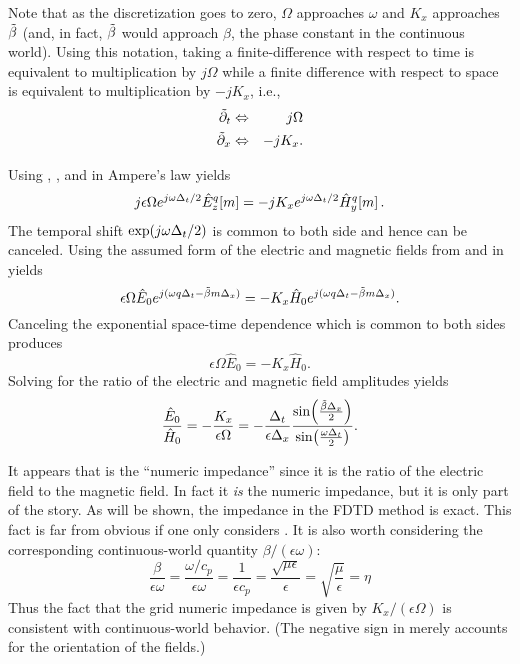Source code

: Note that as the discretization goes to zero, $\Omega$ approaches
$\omega$ and $K_x$ approaches $\tilde{\beta}$ (and, in fact, $\tilde{\beta}$ would
approach $\beta$, the phase constant in the continuous world).  Using this
notation, taking a finite-difference with respect to time is
equivalent to multiplication by $j\Omega$ while a finite difference
with respect to space is equivalent to multiplication by $-jK_x$,
i.e.,
\begin{eqnarray}
  \tilde{\partial}_t &\Leftrightarrow& j\Omega \label{eq:OmegaDef} \\
  \tilde{\partial}_x &\Leftrightarrow& -jK_x.  \label{eq:KDef}
\end{eqnarray}

Using , , and
 in Ampere's law  yields
\begin{equation}
  j \epsilon \Omega e^{j\omega\Delt/2} 
    \fdtd{\hat{E}_z}{m}{q}
  =
   -j K_x e^{j\omega\Delt/2} 
    \fdtd{\hat{H}_y}{m}{q}.
  \label{eq:ampereOperator}
\end{equation}
The temporal shift $\exp(j\omega\Delta_t/2)$ is common to both side and
hence can be canceled.  Using the assumed form of the electric and
magnetic fields from  and  in
 yields
\begin{equation}
  \epsilon \Omega \hat{E}_0 e^{j(\omega q \Delta_t - \tilde{\beta} m \Delta_x)} =
   - K_x \hat{H}_0 e^{j(\omega q \Delta_t - \tilde{\beta} m \Delta_x)}.
\end{equation}
Canceling the exponential space-time dependence which is common to
both sides produces
\begin{equation}
  \epsilon \Omega \hat{E}_0 = - K_x \hat{H}_0.
\end{equation}
Solving for the ratio of the electric and magnetic field amplitudes
yields
\begin{equation}
  \frac{\hat{E}_0}{\hat{H}_0} = -\frac{K_x}{\epsilon\Omega} = 
  - \frac{\Delt}{\epsilon\Delx}
    \frac{\sin\!\left(\frac{\tbeta\Delx}{2}\right)}
       {\sin\!\left(\frac{\omega\Delt}{2}\right)}.
  \label{eq:dispAmperePart}
\end{equation}

It appears that  is the ``numeric impedance''
since it is the ratio of the electric field to the magnetic field.  In
fact it {\em is} the numeric impedance, but it is only part of the
story.  As will be shown, the impedance in the FDTD method is exact.
This fact is far from obvious if one only considers
.  It is also worth considering the
corresponding continuous-world quantity $\beta/(\epsilon\omega)$:
\begin{equation}
  \frac{\beta}{\epsilon\omega} = \frac{\omega/c_p}{\epsilon\omega}
  = \frac{1}{\epsilon c_p} =  \frac{\sqrt{\mu\epsilon}}{\epsilon}
  = \sqrt{\frac{\mu}{\epsilon}} = \eta
\end{equation}
Thus the fact that the grid numeric impedance is given by
$K_x/(\epsilon\Omega)$ is consistent with continuous-world behavior.
(The negative sign in  merely accounts for
the orientation of the fields.)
────
INSTRUCTIONS FOR THE TASK: Output the lines of the records above exactly as they appear, from the line containing "magnetic fields from" through the line containing "This fact is".

WRITTEN SOLUTION:
magnetic fields from  and  in
 yields
\begin{equation}
  \epsilon \Omega \hat{E}_0 e^{j(\omega q \Delta_t - \tilde{\beta} m \Delta_x)} =
   - K_x \hat{H}_0 e^{j(\omega q \Delta_t - \tilde{\beta} m \Delta_x)}.
\end{equation}
Canceling the exponential space-time dependence which is common to
both sides produces
\begin{equation}
  \epsilon \Omega \hat{E}_0 = - K_x \hat{H}_0.
\end{equation}
Solving for the ratio of the electric and magnetic field amplitudes
yields
\begin{equation}
  \frac{\hat{E}_0}{\hat{H}_0} = -\frac{K_x}{\epsilon\Omega} = 
  - \frac{\Delt}{\epsilon\Delx}
    \frac{\sin\!\left(\frac{\tbeta\Delx}{2}\right)}
       {\sin\!\left(\frac{\omega\Delt}{2}\right)}.
  \label{eq:dispAmperePart}
\end{equation}

It appears that  is the ``numeric impedance''
since it is the ratio of the electric field to the magnetic field.  In
fact it {\em is} the numeric impedance, but it is only part of the
story.  As will be shown, the impedance in the FDTD method is exact.
This fact is far from obvious if one only considers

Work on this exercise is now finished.